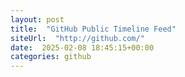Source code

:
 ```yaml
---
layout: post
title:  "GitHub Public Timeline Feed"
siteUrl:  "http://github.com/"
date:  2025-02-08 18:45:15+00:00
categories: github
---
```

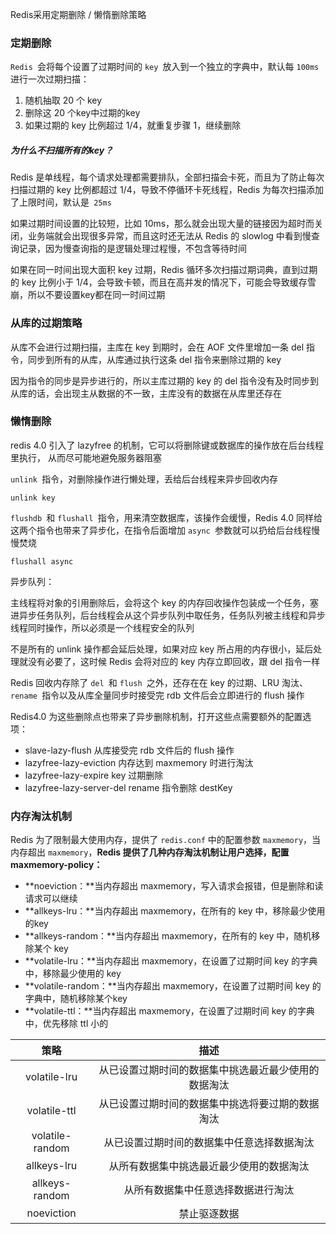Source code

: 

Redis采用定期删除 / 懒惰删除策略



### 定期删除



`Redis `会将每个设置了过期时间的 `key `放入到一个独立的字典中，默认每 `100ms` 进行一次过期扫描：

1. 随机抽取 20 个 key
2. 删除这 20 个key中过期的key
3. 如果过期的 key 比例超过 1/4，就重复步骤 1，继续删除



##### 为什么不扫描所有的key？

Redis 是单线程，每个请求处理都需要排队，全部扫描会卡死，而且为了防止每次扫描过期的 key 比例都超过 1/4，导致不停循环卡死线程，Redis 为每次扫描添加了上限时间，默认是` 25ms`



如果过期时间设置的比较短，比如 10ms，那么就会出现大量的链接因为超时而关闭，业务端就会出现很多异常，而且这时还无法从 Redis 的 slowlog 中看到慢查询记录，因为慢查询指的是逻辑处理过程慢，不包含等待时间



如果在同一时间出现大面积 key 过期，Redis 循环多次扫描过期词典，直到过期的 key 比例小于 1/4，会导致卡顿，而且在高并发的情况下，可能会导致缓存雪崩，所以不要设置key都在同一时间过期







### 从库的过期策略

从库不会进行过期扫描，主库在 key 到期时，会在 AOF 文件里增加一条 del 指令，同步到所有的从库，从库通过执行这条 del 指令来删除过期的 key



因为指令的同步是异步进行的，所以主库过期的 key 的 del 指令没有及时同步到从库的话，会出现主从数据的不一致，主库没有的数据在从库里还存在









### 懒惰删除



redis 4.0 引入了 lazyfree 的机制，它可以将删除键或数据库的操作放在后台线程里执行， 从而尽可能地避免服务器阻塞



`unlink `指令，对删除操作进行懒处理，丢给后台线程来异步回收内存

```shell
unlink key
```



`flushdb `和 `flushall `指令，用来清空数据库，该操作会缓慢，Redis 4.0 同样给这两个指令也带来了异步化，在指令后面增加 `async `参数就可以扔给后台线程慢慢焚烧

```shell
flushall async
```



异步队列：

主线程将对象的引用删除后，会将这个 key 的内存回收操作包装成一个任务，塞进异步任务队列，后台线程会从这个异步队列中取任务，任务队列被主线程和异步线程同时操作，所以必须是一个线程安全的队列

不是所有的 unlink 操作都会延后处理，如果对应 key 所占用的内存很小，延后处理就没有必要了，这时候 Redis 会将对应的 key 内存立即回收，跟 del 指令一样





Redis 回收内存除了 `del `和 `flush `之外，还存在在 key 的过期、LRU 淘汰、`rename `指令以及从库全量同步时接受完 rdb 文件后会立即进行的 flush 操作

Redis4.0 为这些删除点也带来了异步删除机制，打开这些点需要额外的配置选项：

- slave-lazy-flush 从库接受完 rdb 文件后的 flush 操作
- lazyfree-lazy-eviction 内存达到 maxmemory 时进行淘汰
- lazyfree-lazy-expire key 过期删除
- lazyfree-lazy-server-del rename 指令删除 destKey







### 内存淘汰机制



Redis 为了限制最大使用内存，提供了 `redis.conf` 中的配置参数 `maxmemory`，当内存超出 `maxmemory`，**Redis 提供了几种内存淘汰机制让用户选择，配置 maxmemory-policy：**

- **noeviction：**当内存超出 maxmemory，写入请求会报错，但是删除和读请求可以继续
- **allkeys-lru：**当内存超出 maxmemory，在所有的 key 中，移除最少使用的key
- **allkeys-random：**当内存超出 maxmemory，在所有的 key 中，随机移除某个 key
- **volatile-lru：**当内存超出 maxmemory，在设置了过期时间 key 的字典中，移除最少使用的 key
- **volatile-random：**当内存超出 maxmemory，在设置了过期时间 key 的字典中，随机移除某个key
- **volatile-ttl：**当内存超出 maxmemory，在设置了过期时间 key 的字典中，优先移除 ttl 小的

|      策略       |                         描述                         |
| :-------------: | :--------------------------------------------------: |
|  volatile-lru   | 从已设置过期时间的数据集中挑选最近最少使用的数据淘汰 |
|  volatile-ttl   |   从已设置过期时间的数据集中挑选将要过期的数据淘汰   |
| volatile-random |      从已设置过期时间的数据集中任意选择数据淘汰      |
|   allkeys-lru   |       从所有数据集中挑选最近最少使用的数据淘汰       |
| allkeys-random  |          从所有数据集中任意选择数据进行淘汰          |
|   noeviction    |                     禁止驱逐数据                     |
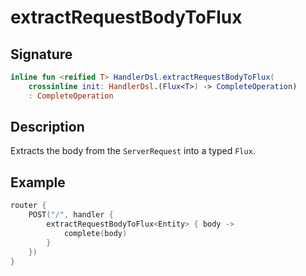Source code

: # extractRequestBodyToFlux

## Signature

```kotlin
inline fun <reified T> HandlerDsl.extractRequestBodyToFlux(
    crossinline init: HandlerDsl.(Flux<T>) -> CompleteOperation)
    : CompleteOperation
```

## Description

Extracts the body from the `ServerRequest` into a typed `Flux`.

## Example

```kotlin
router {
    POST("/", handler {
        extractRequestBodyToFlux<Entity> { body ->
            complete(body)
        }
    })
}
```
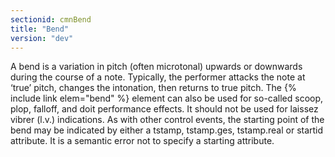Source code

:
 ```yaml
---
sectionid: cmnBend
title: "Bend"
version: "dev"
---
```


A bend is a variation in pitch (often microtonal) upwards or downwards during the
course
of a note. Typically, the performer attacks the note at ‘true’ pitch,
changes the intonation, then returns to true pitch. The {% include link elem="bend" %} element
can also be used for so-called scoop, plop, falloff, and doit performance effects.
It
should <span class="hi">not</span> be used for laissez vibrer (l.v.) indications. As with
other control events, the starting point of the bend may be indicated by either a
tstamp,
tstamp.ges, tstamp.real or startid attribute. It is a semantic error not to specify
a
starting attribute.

-------------------------

[TASK STATEMENT] With the pictures left out, output all the entries exactly.

[RESPONSE BOX]
Source code

:
 ```yaml
---
layout: post
title:  "GitHub Public Timeline Feed"
siteUrl:  "http://github.com/"
date:  2025-02-08 18:45:15+00:00
categories: github
---
```

Source code

: 

Redis采用定期删除 / 懒惰删除策略



### 定期删除



`Redis `会将每个设置了过期时间的 `key `放入到一个独立的字典中，默认每 `100ms` 进行一次过期扫描：

1. 随机抽取 20 个 key
2. 删除这 20 个key中过期的key
3. 如果过期的 key 比例超过 1/4，就重复步骤 1，继续删除



##### 为什么不扫描所有的key？

Redis 是单线程，每个请求处理都需要排队，全部扫描会卡死，而且为了防止每次扫描过期的 key 比例都超过 1/4，导致不停循环卡死线程，Redis 为每次扫描添加了上限时间，默认是` 25ms`



如果过期时间设置的比较短，比如 10ms，那么就会出现大量的链接因为超时而关闭，业务端就会出现很多异常，而且这时还无法从 Redis 的 slowlog 中看到慢查询记录，因为慢查询指的是逻辑处理过程慢，不包含等待时间



如果在同一时间出现大面积 key 过期，Redis 循环多次扫描过期词典，直到过期的 key 比例小于 1/4，会导致卡顿，而且在高并发的情况下，可能会导致缓存雪崩，所以不要设置key都在同一时间过期







### 从库的过期策略

从库不会进行过期扫描，主库在 key 到期时，会在 AOF 文件里增加一条 del 指令，同步到所有的从库，从库通过执行这条 del 指令来删除过期的 key



因为指令的同步是异步进行的，所以主库过期的 key 的 del 指令没有及时同步到从库的话，会出现主从数据的不一致，主库没有的数据在从库里还存在









### 懒惰删除



redis 4.0 引入了 lazyfree 的机制，它可以将删除键或数据库的操作放在后台线程里执行， 从而尽可能地避免服务器阻塞



`unlink `指令，对删除操作进行懒处理，丢给后台线程来异步回收内存

```shell
unlink key
```



`flushdb `和 `flushall `指令，用来清空数据库，该操作会缓慢，Redis 4.0 同样给这两个指令也带来了异步化，在指令后面增加 `async `参数就可以扔给后台线程慢慢焚烧

```shell
flushall async
```



异步队列：

主线程将对象的引用删除后，会将这个 key 的内存回收操作包装成一个任务，塞进异步任务队列，后台线程会从这个异步队列中取任务，任务队列被主线程和异步线程同时操作，所以必须是一个线程安全的队列

不是所有的 unlink 操作都会延后处理，如果对应 key 所占用的内存很小，延后处理就没有必要了，这时候 Redis 会将对应的 key 内存立即回收，跟 del 指令一样





Redis 回收内存除了 `del `和 `flush `之外，还存在在 key 的过期、LRU 淘汰、`rename `指令以及从库全量同步时接受完 rdb 文件后会立即进行的 flush 操作

Redis4.0 为这些删除点也带来了异步删除机制，打开这些点需要额外的配置选项：

- slave-lazy-flush 从库接受完 rdb 文件后的 flush 操作
- lazyfree-lazy-eviction 内存达到 maxmemory 时进行淘汰
- lazyfree-lazy-expire key 过期删除
- lazyfree-lazy-server-del rename 指令删除 destKey







### 内存淘汰机制



Redis 为了限制最大使用内存，提供了 `redis.conf` 中的配置参数 `maxmemory`，当内存超出 `maxmemory`，**Redis 提供了几种内存淘汰机制让用户选择，配置 maxmemory-policy：**

- **noeviction：**当内存超出 maxmemory，写入请求会报错，但是删除和读请求可以继续
- **allkeys-lru：**当内存超出 maxmemory，在所有的 key 中，移除最少使用的key
- **allkeys-random：**当内存超出 maxmemory，在所有的 key 中，随机移除某个 key
- **volatile-lru：**当内存超出 maxmemory，在设置了过期时间 key 的字典中，移除最少使用的 key
- **volatile-random：**当内存超出 maxmemory，在设置了过期时间 key 的字典中，随机移除某个key
- **volatile-ttl：**当内存超出 maxmemory，在设置了过期时间 key 的字典中，优先移除 ttl 小的

|      策略       |                         描述                         |
| :-------------: | :--------------------------------------------------: |
|  volatile-lru   | 从已设置过期时间的数据集中挑选最近最少使用的数据淘汰 |
|  volatile-ttl   |   从已设置过期时间的数据集中挑选将要过期的数据淘汰   |
| volatile-random |      从已设置过期时间的数据集中任意选择数据淘汰      |
|   allkeys-lru   |       从所有数据集中挑选最近最少使用的数据淘汰       |
| allkeys-random  |          从所有数据集中任意选择数据进行淘汰          |
|   noeviction    |                     禁止驱逐数据                     |
Source code

: # extractRequestBodyToFlux

## Signature

```kotlin
inline fun <reified T> HandlerDsl.extractRequestBodyToFlux(
    crossinline init: HandlerDsl.(Flux<T>) -> CompleteOperation)
    : CompleteOperation
```

## Description

Extracts the body from the `ServerRequest` into a typed `Flux`.

## Example

```kotlin
router {
    POST("/", handler {
        extractRequestBodyToFlux<Entity> { body ->
            complete(body)
        }
    })
}
```
Source code

:
 ```yaml
---
sectionid: cmnBend
title: "Bend"
version: "dev"
---
```


A bend is a variation in pitch (often microtonal) upwards or downwards during the
course
of a note. Typically, the performer attacks the note at ‘true’ pitch,
changes the intonation, then returns to true pitch. The {% include link elem="bend" %} element
can also be used for so-called scoop, plop, falloff, and doit performance effects.
It
should <span class="hi">not</span> be used for laissez vibrer (l.v.) indications. As with
other control events, the starting point of the bend may be indicated by either a
tstamp,
tstamp.ges, tstamp.real or startid attribute. It is a semantic error not to specify
a
starting attribute.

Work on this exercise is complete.